Seeking Confirming Opinions Rather Than Information?: “Investors exhibit confirmation bias in their use of stock message boards, with prior beliefs substantially predicting assessment of message validity.”

Classic Essay: The Foolish, the Theoretical and the Practical: “…it seems that nature to a significant degree favors diversity over survival of the fittest.”

Why Gurus Go to Extremes: “…forecasters trying to beat other forecasters tend to take extreme public positions that reflect the motivational bias of competition.”

The Diversity and Persistence of Quacks: “…naive customers for services with outcomes for which it is hard to distinguish skill from luck will attract and sustain a diverse set of quacks.”

Holding Court with Stock Market Gurus: “…investors/traders should consider a courtroom-like discipline in determining the value of a guru’s advice. It may be that very few stock market gurus would qualify as expert witnesses.

Seer-Suckers, or the Efficient Everything Hypothesis: “No matter how much evidence exists that seers do not exist, suckers will pay for the existence of seers.”

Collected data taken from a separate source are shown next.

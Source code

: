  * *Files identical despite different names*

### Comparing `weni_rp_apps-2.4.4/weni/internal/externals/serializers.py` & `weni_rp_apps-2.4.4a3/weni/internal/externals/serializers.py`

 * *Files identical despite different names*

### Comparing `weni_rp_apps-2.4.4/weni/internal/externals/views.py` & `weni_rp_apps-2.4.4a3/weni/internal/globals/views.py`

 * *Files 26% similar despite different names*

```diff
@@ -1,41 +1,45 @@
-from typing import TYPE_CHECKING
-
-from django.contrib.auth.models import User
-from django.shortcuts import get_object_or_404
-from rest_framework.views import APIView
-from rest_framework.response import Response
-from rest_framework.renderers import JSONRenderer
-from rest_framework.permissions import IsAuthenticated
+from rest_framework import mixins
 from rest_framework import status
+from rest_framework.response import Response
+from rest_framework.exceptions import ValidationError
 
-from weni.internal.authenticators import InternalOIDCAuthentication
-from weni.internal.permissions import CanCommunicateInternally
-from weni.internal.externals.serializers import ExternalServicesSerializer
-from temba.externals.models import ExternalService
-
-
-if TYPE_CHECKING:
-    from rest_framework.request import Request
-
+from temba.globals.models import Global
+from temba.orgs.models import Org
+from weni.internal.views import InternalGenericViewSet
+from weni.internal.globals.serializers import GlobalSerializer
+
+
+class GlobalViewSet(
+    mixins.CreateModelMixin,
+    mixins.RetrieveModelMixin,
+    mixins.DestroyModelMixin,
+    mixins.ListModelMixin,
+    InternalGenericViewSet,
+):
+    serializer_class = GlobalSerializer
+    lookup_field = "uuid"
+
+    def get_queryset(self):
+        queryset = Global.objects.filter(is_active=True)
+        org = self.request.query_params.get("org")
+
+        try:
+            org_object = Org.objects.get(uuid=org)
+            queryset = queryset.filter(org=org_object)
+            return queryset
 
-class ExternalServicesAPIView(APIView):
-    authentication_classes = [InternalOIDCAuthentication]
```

One interpretation of such observations is that complex financial markets are highly forgiving of “errors” and “irrelevancies” and “irrationalities.” Fundamental characteristics of the markets seem to value diversity persistence, as something like a hedge against market breakdown in response to shocks. There may be an analogy to biological and behavioral evolution. The system characteristics that support/encourage diversity (random drift) are strong enough to balance system tendencies to optimize (convergence via natural selection), thereby strongly resisting non-adaptive stasis.

Another interpretation is that the “errors” and “irrelevancies” and “irrationalities” are hypotheses awaiting evidence from wild distributions. They appear erroneous or irrelevant or irrational in the context of an incorrectly assumed tame distribution.

In summary, while financial markets may be adaptive, the adaptive process appears to be very messy, strongly preserving a wide diversity of investor/trader beliefs.